[INFORMATION PROVIDED]

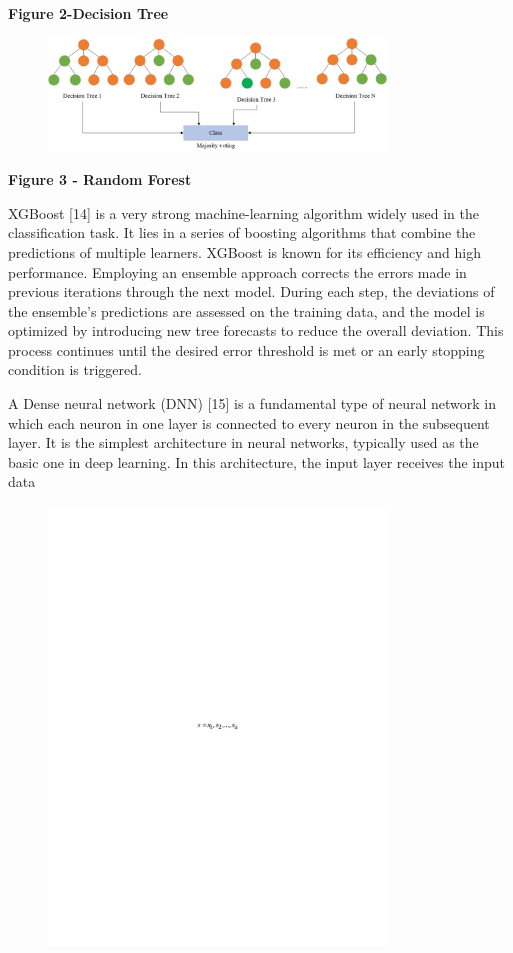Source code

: {\bfseries Figure 2-Decision Tree}

\begin{figure}[H]
	\centering
	\includegraphics[width=0.8\textwidth]{media/ict/image40}
	\caption*{}
\end{figure}


{\bfseries Figure 3 - Random Forest}

XGBoost {[}14{]} is a very strong machine-learning algorithm widely used
in the classification task. It lies in a series of boosting algorithms
that combine the predictions of multiple learners. XGBoost is known for
its efficiency and high performance. Employing an ensemble approach
corrects the errors made in previous iterations through the next model.
During each step, the deviations of the ensemble's predictions are
assessed on the training data, and the model is optimized by introducing
new tree forecasts to reduce the overall deviation. This process
continues until the desired error threshold is met or an early stopping
condition is triggered.

A Dense neural network (DNN) {[}15{]} is a fundamental type of neural
network in which each neuron in one layer is connected to every neuron
in the subsequent layer. It is the simplest architecture in neural
networks, typically used as the basic one in deep learning. In this
architecture, the input layer receives the input data
\begin{figure}[H]
	\centering
	\includegraphics[width=0.8\textwidth]{media/ict/image41}
	\caption*{}
\end{figure}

[/INFORMATION PROVIDED]

WHAT IS EXPECTED |
Copy out the lines above unchanged. Skip the images.

SOLVED PROBLEM |
Source code

: {\bfseries Figure 2-Decision Tree}

\begin{figure}[H]
	\centering
	\includegraphics[width=0.8\textwidth]{media/ict/image40}
	\caption*{}
\end{figure}


{\bfseries Figure 3 - Random Forest}

XGBoost {[}14{]} is a very strong machine-learning algorithm widely used
in the classification task. It lies in a series of boosting algorithms
that combine the predictions of multiple learners. XGBoost is known for
its efficiency and high performance. Employing an ensemble approach
corrects the errors made in previous iterations through the next model.
During each step, the deviations of the ensemble's predictions are
assessed on the training data, and the model is optimized by introducing
new tree forecasts to reduce the overall deviation. This process
continues until the desired error threshold is met or an early stopping
condition is triggered.

A Dense neural network (DNN) {[}15{]} is a fundamental type of neural
network in which each neuron in one layer is connected to every neuron
in the subsequent layer. It is the simplest architecture in neural
networks, typically used as the basic one in deep learning. In this
architecture, the input layer receives the input data
\begin{figure}[H]
	\centering
	\includegraphics[width=0.8\textwidth]{media/ict/image41}
	\caption*{}
\end{figure}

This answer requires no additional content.